**Exercise materials**

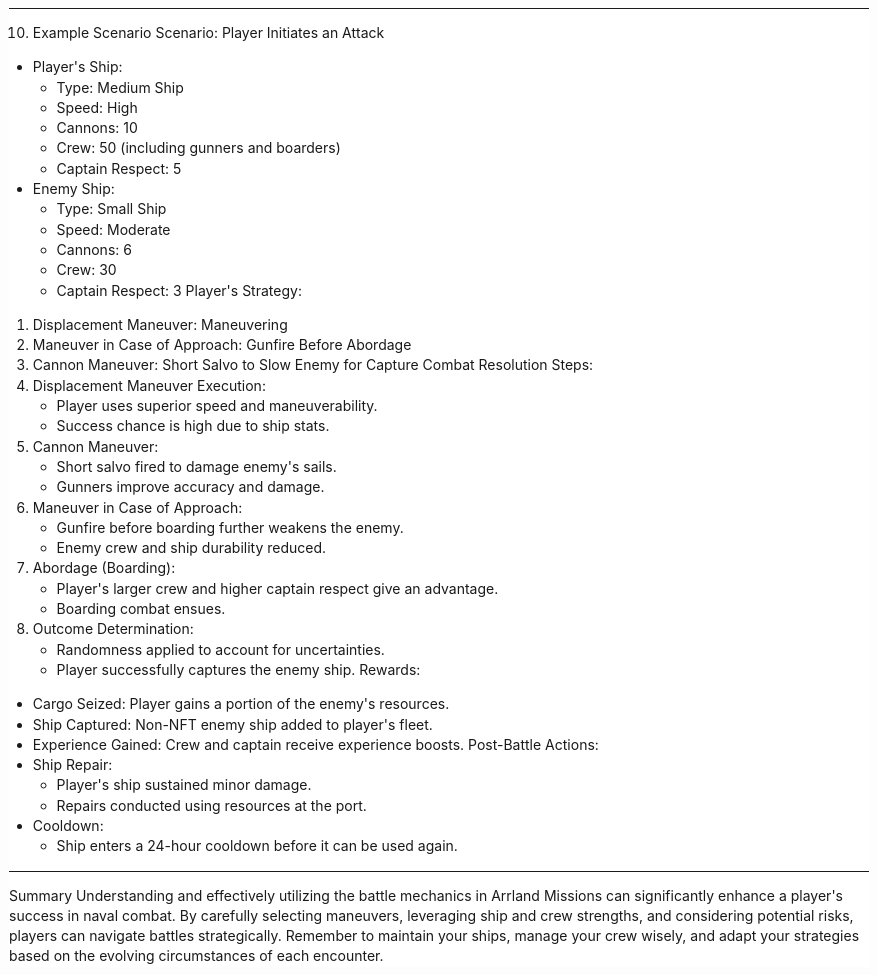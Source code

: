________________


10. Example Scenario
Scenario: Player Initiates an Attack
* Player's Ship:
   * Type: Medium Ship
   * Speed: High
   * Cannons: 10
   * Crew: 50 (including gunners and boarders)
   * Captain Respect: 5
* Enemy Ship:
   * Type: Small Ship
   * Speed: Moderate
   * Cannons: 6
   * Crew: 30
   * Captain Respect: 3
Player's Strategy:
1. Displacement Maneuver: Maneuvering
2. Maneuver in Case of Approach: Gunfire Before Abordage
3. Cannon Maneuver: Short Salvo to Slow Enemy for Capture
Combat Resolution Steps:
1. Displacement Maneuver Execution:
   * Player uses superior speed and maneuverability.
   * Success chance is high due to ship stats.
2. Cannon Maneuver:
   * Short salvo fired to damage enemy's sails.
   * Gunners improve accuracy and damage.
3. Maneuver in Case of Approach:
   * Gunfire before boarding further weakens the enemy.
   * Enemy crew and ship durability reduced.
4. Abordage (Boarding):
   * Player's larger crew and higher captain respect give an advantage.
   * Boarding combat ensues.
5. Outcome Determination:
   * Randomness applied to account for uncertainties.
   * Player successfully captures the enemy ship.
Rewards:
* Cargo Seized: Player gains a portion of the enemy's resources.
* Ship Captured: Non-NFT enemy ship added to player's fleet.
* Experience Gained: Crew and captain receive experience boosts.
Post-Battle Actions:
* Ship Repair:
   * Player's ship sustained minor damage.
   * Repairs conducted using resources at the port.
* Cooldown:
   * Ship enters a 24-hour cooldown before it can be used again.

________________


Summary
Understanding and effectively utilizing the battle mechanics in Arrland Missions can significantly enhance a player's success in naval combat. By carefully selecting maneuvers, leveraging ship and crew strengths, and considering potential risks, players can navigate battles strategically. Remember to maintain your ships, manage your crew wisely, and adapt your strategies based on the evolving circumstances of each encounter.
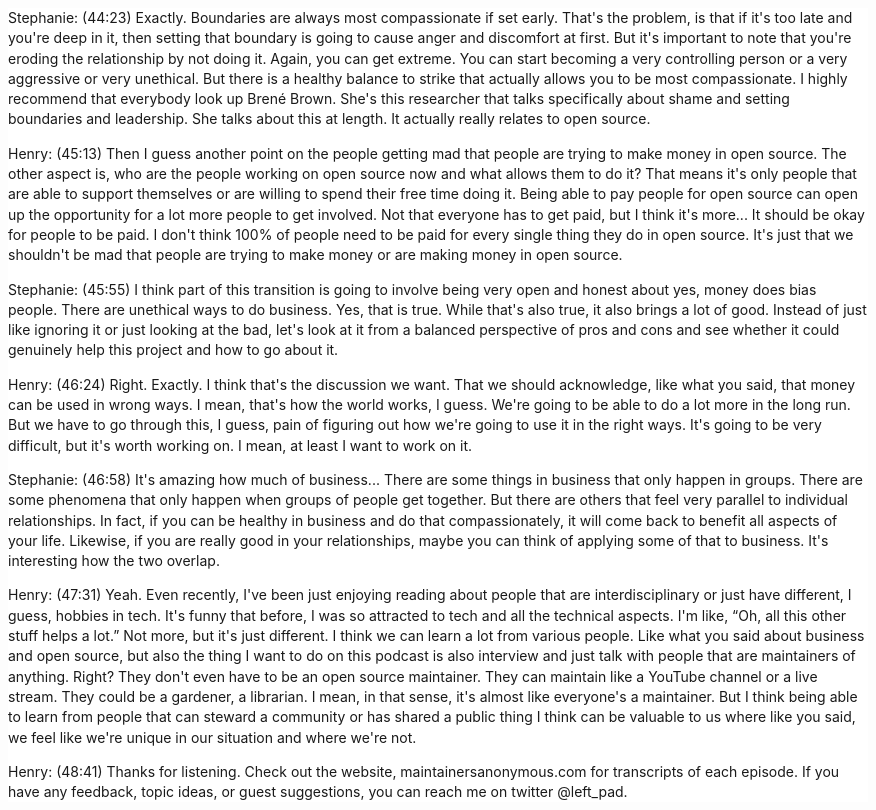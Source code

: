 Stephanie: (44:23)
Exactly. Boundaries are always most compassionate if set early. That's the problem, is that if it's too late and you're deep in it, then setting that boundary is going to cause anger and discomfort at first. But it's important to note that you're eroding the relationship by not doing it. Again, you can get extreme. You can start becoming a very controlling person or a very aggressive or very unethical. But there is a healthy balance to strike that actually allows you to be most compassionate. I highly recommend that everybody look up Brené Brown. She's this researcher that talks specifically about shame and setting boundaries and leadership. She talks about this at length. It actually really relates to open source.

Henry: (45:13)
Then I guess another point on the people getting mad that people are trying to make money in open source. The other aspect is, who are the people working on open source now and what allows them to do it? That means it's only people that are able to support themselves or are willing to spend their free time doing it. Being able to pay people for open source can open up the opportunity for a lot more people to get involved. Not that everyone has to get paid, but I think it's more... It should be okay for people to be paid. I don't think 100% of people need to be paid for every single thing they do in open source. It's just that we shouldn't be mad that people are trying to make money or are making money in open source.

Stephanie: (45:55)
I think part of this transition is going to involve being very open and honest about yes, money does bias people. There are unethical ways to do business. Yes, that is true. While that's also true, it also brings a lot of good. Instead of just like ignoring it or just looking at the bad, let's look at it from a balanced perspective of pros and cons and see whether it could genuinely help this project and how to go about it.

Henry: (46:24)
Right. Exactly. I think that's the discussion we want. That we should acknowledge, like what you said, that money can be used in wrong ways. I mean, that's how the world works, I guess. We're going to be able to do a lot more in the long run. But we have to go through this, I guess, pain of figuring out how we're going to use it in the right ways. It's going to be very difficult, but it's worth working on. I mean, at least I want to work on it.

Stephanie: (46:58)
It's amazing how much of business... There are some things in business that only happen in groups. There are some phenomena that only happen when groups of people get together. But there are others that feel very parallel to individual relationships. In fact, if you can be healthy in business and do that compassionately, it will come back to benefit all aspects of your life. Likewise, if you are really good in your relationships, maybe you can think of applying some of that to business. It's interesting how the two overlap.

Henry: (47:31)
Yeah. Even recently, I've been just enjoying reading about people that are interdisciplinary or just have different, I guess, hobbies in tech. It's funny that before, I was so attracted to tech and all the technical aspects. I'm like, “Oh, all this other stuff helps a lot.” Not more, but it's just different. I think we can learn a lot from various people. Like what you said about business and open source, but also the thing I want to do on this podcast is also interview and just talk with people that are maintainers of anything. Right? They don't even have to be an open source maintainer. They can maintain like a YouTube channel or a live stream. They could be a gardener, a librarian. I mean, in that sense, it's almost like everyone's a maintainer. But I think being able to learn from people that can steward a community or has shared a public thing I think can be valuable to us where like you said, we feel like we're unique in our situation and where we're not.

Henry: (48:41)
Thanks for listening. Check out the website, maintainersanonymous.com for transcripts of each episode. If you have any feedback, topic ideas, or guest suggestions, you can reach me on twitter @left_pad.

**Action item**
Give back the material above exactly as written, but omit the images.

**Answer section**
Source code

:________________


10. Example Scenario
Scenario: Player Initiates an Attack
* Player's Ship:
   * Type: Medium Ship
   * Speed: High
   * Cannons: 10
   * Crew: 50 (including gunners and boarders)
   * Captain Respect: 5
* Enemy Ship:
   * Type: Small Ship
   * Speed: Moderate
   * Cannons: 6
   * Crew: 30
   * Captain Respect: 3
Player's Strategy:
1. Displacement Maneuver: Maneuvering
2. Maneuver in Case of Approach: Gunfire Before Abordage
3. Cannon Maneuver: Short Salvo to Slow Enemy for Capture
Combat Resolution Steps:
1. Displacement Maneuver Execution:
   * Player uses superior speed and maneuverability.
   * Success chance is high due to ship stats.
2. Cannon Maneuver:
   * Short salvo fired to damage enemy's sails.
   * Gunners improve accuracy and damage.
3. Maneuver in Case of Approach:
   * Gunfire before boarding further weakens the enemy.
   * Enemy crew and ship durability reduced.
4. Abordage (Boarding):
   * Player's larger crew and higher captain respect give an advantage.
   * Boarding combat ensues.
5. Outcome Determination:
   * Randomness applied to account for uncertainties.
   * Player successfully captures the enemy ship.
Rewards:
* Cargo Seized: Player gains a portion of the enemy's resources.
* Ship Captured: Non-NFT enemy ship added to player's fleet.
* Experience Gained: Crew and captain receive experience boosts.
Post-Battle Actions:
* Ship Repair:
   * Player's ship sustained minor damage.
   * Repairs conducted using resources at the port.
* Cooldown:
   * Ship enters a 24-hour cooldown before it can be used again.

________________


Summary
Understanding and effectively utilizing the battle mechanics in Arrland Missions can significantly enhance a player's success in naval combat. By carefully selecting maneuvers, leveraging ship and crew strengths, and considering potential risks, players can navigate battles strategically. Remember to maintain your ships, manage your crew wisely, and adapt your strategies based on the evolving circumstances of each encounter.
Source code

: Stephanie: (44:23)
Exactly. Boundaries are always most compassionate if set early. That's the problem, is that if it's too late and you're deep in it, then setting that boundary is going to cause anger and discomfort at first. But it's important to note that you're eroding the relationship by not doing it. Again, you can get extreme. You can start becoming a very controlling person or a very aggressive or very unethical. But there is a healthy balance to strike that actually allows you to be most compassionate. I highly recommend that everybody look up Brené Brown. She's this researcher that talks specifically about shame and setting boundaries and leadership. She talks about this at length. It actually really relates to open source.

Henry: (45:13)
Then I guess another point on the people getting mad that people are trying to make money in open source. The other aspect is, who are the people working on open source now and what allows them to do it? That means it's only people that are able to support themselves or are willing to spend their free time doing it. Being able to pay people for open source can open up the opportunity for a lot more people to get involved. Not that everyone has to get paid, but I think it's more... It should be okay for people to be paid. I don't think 100% of people need to be paid for every single thing they do in open source. It's just that we shouldn't be mad that people are trying to make money or are making money in open source.

Stephanie: (45:55)
I think part of this transition is going to involve being very open and honest about yes, money does bias people. There are unethical ways to do business. Yes, that is true. While that's also true, it also brings a lot of good. Instead of just like ignoring it or just looking at the bad, let's look at it from a balanced perspective of pros and cons and see whether it could genuinely help this project and how to go about it.

Henry: (46:24)
Right. Exactly. I think that's the discussion we want. That we should acknowledge, like what you said, that money can be used in wrong ways. I mean, that's how the world works, I guess. We're going to be able to do a lot more in the long run. But we have to go through this, I guess, pain of figuring out how we're going to use it in the right ways. It's going to be very difficult, but it's worth working on. I mean, at least I want to work on it.

Stephanie: (46:58)
It's amazing how much of business... There are some things in business that only happen in groups. There are some phenomena that only happen when groups of people get together. But there are others that feel very parallel to individual relationships. In fact, if you can be healthy in business and do that compassionately, it will come back to benefit all aspects of your life. Likewise, if you are really good in your relationships, maybe you can think of applying some of that to business. It's interesting how the two overlap.

Henry: (47:31)
Yeah. Even recently, I've been just enjoying reading about people that are interdisciplinary or just have different, I guess, hobbies in tech. It's funny that before, I was so attracted to tech and all the technical aspects. I'm like, “Oh, all this other stuff helps a lot.” Not more, but it's just different. I think we can learn a lot from various people. Like what you said about business and open source, but also the thing I want to do on this podcast is also interview and just talk with people that are maintainers of anything. Right? They don't even have to be an open source maintainer. They can maintain like a YouTube channel or a live stream. They could be a gardener, a librarian. I mean, in that sense, it's almost like everyone's a maintainer. But I think being able to learn from people that can steward a community or has shared a public thing I think can be valuable to us where like you said, we feel like we're unique in our situation and where we're not.

Henry: (48:41)
Thanks for listening. Check out the website, maintainersanonymous.com for transcripts of each episode. If you have any feedback, topic ideas, or guest suggestions, you can reach me on twitter @left_pad.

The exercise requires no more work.